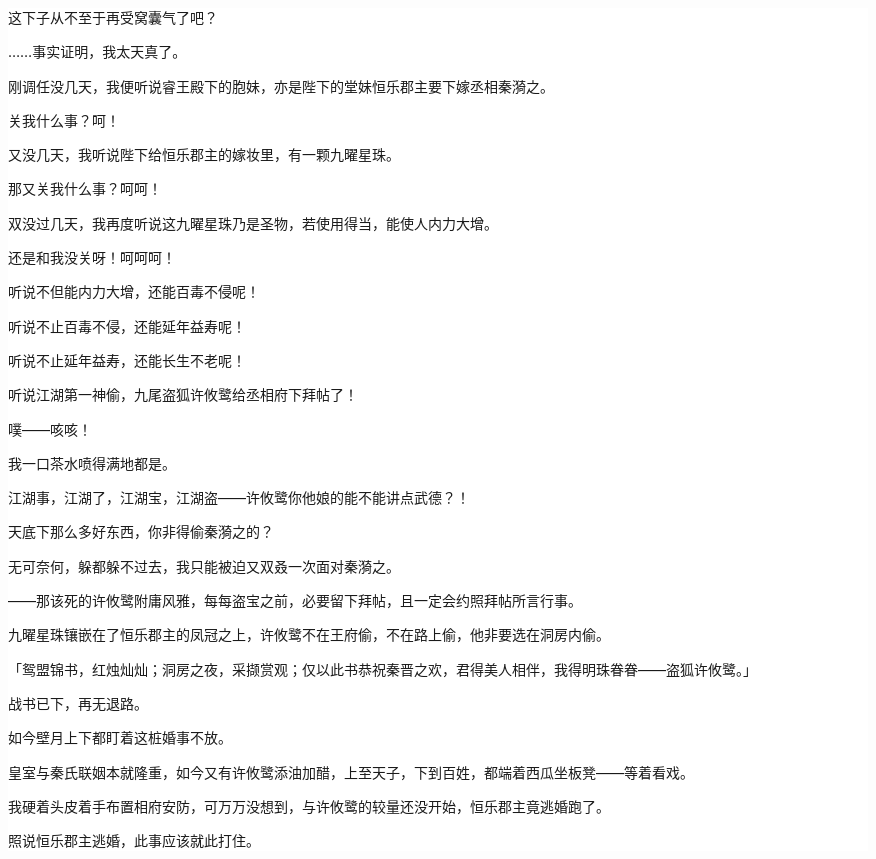 这下子从不至于再受窝囊气了吧？


……事实证明，我太天真了。


刚调任没几天，我便听说睿王殿下的胞妹，亦是陛下的堂妹恒乐郡主要下嫁丞相秦漪之。


关我什么事？呵！


又没几天，我听说陛下给恒乐郡主的嫁妆里，有一颗九曜星珠。


那又关我什么事？呵呵！


双没过几天，我再度听说这九曜星珠乃是圣物，若使用得当，能使人内力大增。


还是和我没关呀！呵呵呵！


听说不但能内力大增，还能百毒不侵呢！


听说不止百毒不侵，还能延年益寿呢！


听说不止延年益寿，还能长生不老呢！


听说江湖第一神偷，九尾盗狐许攸鹭给丞相府下拜帖了！


噗——咳咳！


我一口茶水喷得满地都是。


江湖事，江湖了，江湖宝，江湖盗——许攸鹭你他娘的能不能讲点武德？！


天底下那么多好东西，你非得偷秦漪之的？


无可奈何，躲都躲不过去，我只能被迫又双叒一次面对秦漪之。


——那该死的许攸鹭附庸风雅，每每盗宝之前，必要留下拜帖，且一定会约照拜帖所言行事。


九曜星珠镶嵌在了恒乐郡主的凤冠之上，许攸鹭不在王府偷，不在路上偷，他非要选在洞房内偷。


「鸳盟锦书，红烛灿灿；洞房之夜，采撷赏观；仅以此书恭祝秦晋之欢，君得美人相伴，我得明珠眷眷——盗狐许攸鹭。」


战书已下，再无退路。


如今壁月上下都盯着这桩婚事不放。


皇室与秦氏联姻本就隆重，如今又有许攸鹭添油加醋，上至天子，下到百姓，都端着西瓜坐板凳——等着看戏。


我硬着头皮着手布置相府安防，可万万没想到，与许攸鹭的较量还没开始，恒乐郡主竟逃婚跑了。


照说恒乐郡主逃婚，此事应该就此打住。
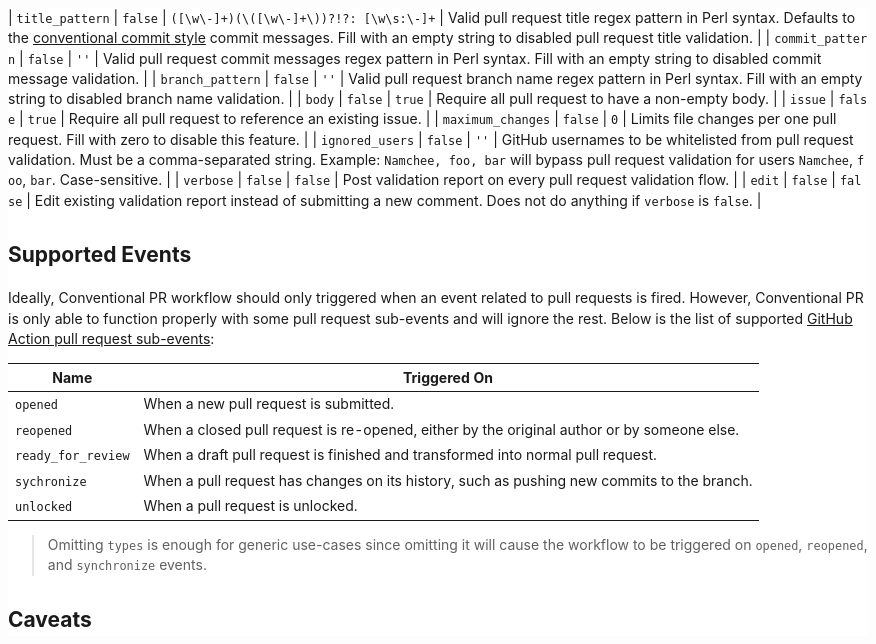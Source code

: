 | `title_pattern`   | `false`       | `([\w\-]+)(\([\w\-]+\))?!?: [\w\s:\-]+` | Valid pull request title regex pattern in Perl syntax. Defaults to the [conventional commit style](https://www.conventionalcommits.org/en/v1.0.0/) commit messages. Fill with an empty string to disabled pull request title validation.                                                                                                                                                                                          |
| `commit_pattern`  | `false`       | `''`                                    | Valid pull request commit messages regex pattern in Perl syntax. Fill with an empty string to disabled commit message validation.                                                                                                                                                                                                                                                                                                 |
| `branch_pattern`  | `false`       | `''`                                    | Valid pull request branch name regex pattern in Perl syntax. Fill with an empty string to disabled branch name validation.                                                                                                                                                                                                                                                                                                        |
| `body`            | `false`       | `true`                                  | Require all pull request to have a non-empty body.                                                                                                                                                                                                                                                                                                                                                                                |
| `issue`           | `false`       | `true`                                  | Require all pull request to reference an existing issue.                                                                                                                                                                                                                                                                                                                                                                          |
| `maximum_changes` | `false`       | `0`                                     | Limits file changes per one pull request. Fill with zero to disable this feature.                                                                                                                                                                                                                                                                                                                                                 |
| `ignored_users`   | `false`       | `''`                                    | GitHub usernames to be whitelisted from pull request validation. Must be a comma-separated string. Example: `Namchee, foo, bar` will bypass pull request validation for users `Namchee`, `foo`, `bar`. Case-sensitive.                                                                                                                                                                                                            |
| `verbose`         | `false`       | `false`                                 | Post validation report on every pull request validation flow.                                                                                                                                                                                                                                                                                                                                                                     |
| `edit`            | `false`       | `false`                                 | Edit existing validation report instead of submitting a new comment. Does not do anything if `verbose` is `false`.                                                                                                                                                                                                                                                                                                                |

## Supported Events

Ideally, Conventional PR workflow should only triggered when an event related to pull requests is fired. However, Conventional PR is only able to function properly with some pull request sub-events and will ignore the rest. Below is the list of supported [GitHub Action pull request sub-events](https://docs.github.com/en/actions/reference/events-that-trigger-workflows):

| **Name**           | **Triggered On**                                                                           |
| ------------------ | ------------------------------------------------------------------------------------------ |
| `opened`           | When a new pull request is submitted.                                                      |
| `reopened`         | When a closed pull request is re-opened, either by the original author or by someone else. |
| `ready_for_review` | When a draft pull request is finished and transformed into normal pull request.            |
| `sychronize`       | When a pull request has changes on its history, such as pushing new commits to the branch. |
| `unlocked`         | When a pull request is unlocked.                                                           |

> Omitting `types` is enough for generic use-cases since omitting it will cause the workflow to be triggered on
`opened`, `reopened`, and `synchronize` events.

## Caveats
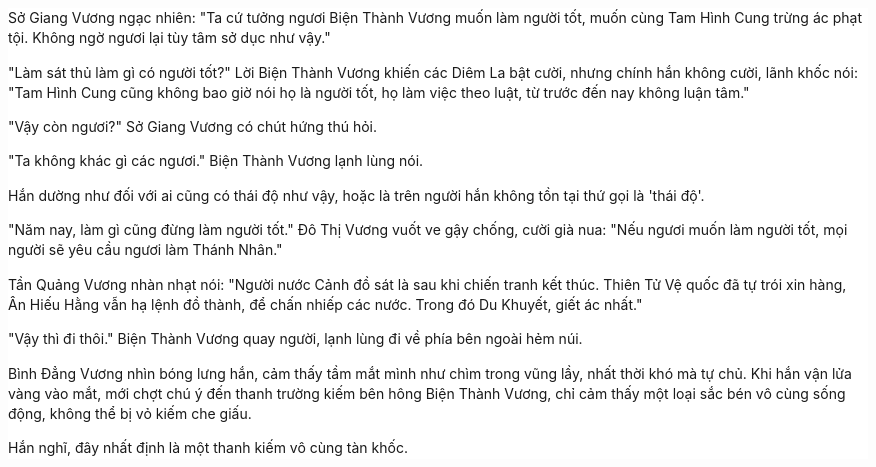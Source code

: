 Sở Giang Vương ngạc nhiên: "Ta cứ tưởng ngươi Biện Thành Vương muốn làm người tốt, muốn cùng Tam Hình Cung trừng ác phạt tội. Không ngờ ngươi lại tùy tâm sở dục như vậy."

"Làm sát thủ làm gì có người tốt?" Lời Biện Thành Vương khiến các Diêm La bật cười, nhưng chính hắn không cười, lãnh khốc nói: "Tam Hình Cung cũng không bao giờ nói họ là người tốt, họ làm việc theo luật, từ trước đến nay không luận tâm."

"Vậy còn ngươi?" Sở Giang Vương có chút hứng thú hỏi.

"Ta không khác gì các ngươi." Biện Thành Vương lạnh lùng nói.

Hắn dường như đối với ai cũng có thái độ như vậy, hoặc là trên người hắn không tồn tại thứ gọi là 'thái độ'.

"Năm nay, làm gì cũng đừng làm người tốt." Đô Thị Vương vuốt ve gậy chống, cười già nua: "Nếu ngươi muốn làm người tốt, mọi người sẽ yêu cầu ngươi làm Thánh Nhân."

Tần Quảng Vương nhàn nhạt nói: "Người nước Cảnh đồ sát là sau khi chiến tranh kết thúc. Thiên Tử Vệ quốc đã tự trói xin hàng, Ân Hiếu Hằng vẫn hạ lệnh đồ thành, để chấn nhiếp các nước. Trong đó Du Khuyết, giết ác nhất."

"Vậy thì đi thôi." Biện Thành Vương quay người, lạnh lùng đi về phía bên ngoài hẻm núi.

Bình Đẳng Vương nhìn bóng lưng hắn, cảm thấy tầm mắt mình như chìm trong vũng lầy, nhất thời khó mà tự chủ. Khi hắn vận lửa vàng vào mắt, mới chợt chú ý đến thanh trường kiếm bên hông Biện Thành Vương, chỉ cảm thấy một loại sắc bén vô cùng sống động, không thể bị vỏ kiếm che giấu.

Hắn nghĩ, đây nhất định là một thanh kiếm vô cùng tàn khốc.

++++

• [What you will do]
Find the lines that mention "muốn" in the entries and show them.

• [Solution to this task]
: Sở Giang Vương ngạc nhiên: "Ta cứ tưởng ngươi Biện Thành Vương muốn làm người tốt, muốn cùng Tam Hình Cung trừng ác phạt tội. Không ngờ ngươi lại tùy tâm sở dục như vậy."
"Năm nay, làm gì cũng đừng làm người tốt." Đô Thị Vương vuốt ve gậy chống, cười già nua: "Nếu ngươi muốn làm người tốt, mọi người sẽ yêu cầu ngươi làm Thánh Nhân."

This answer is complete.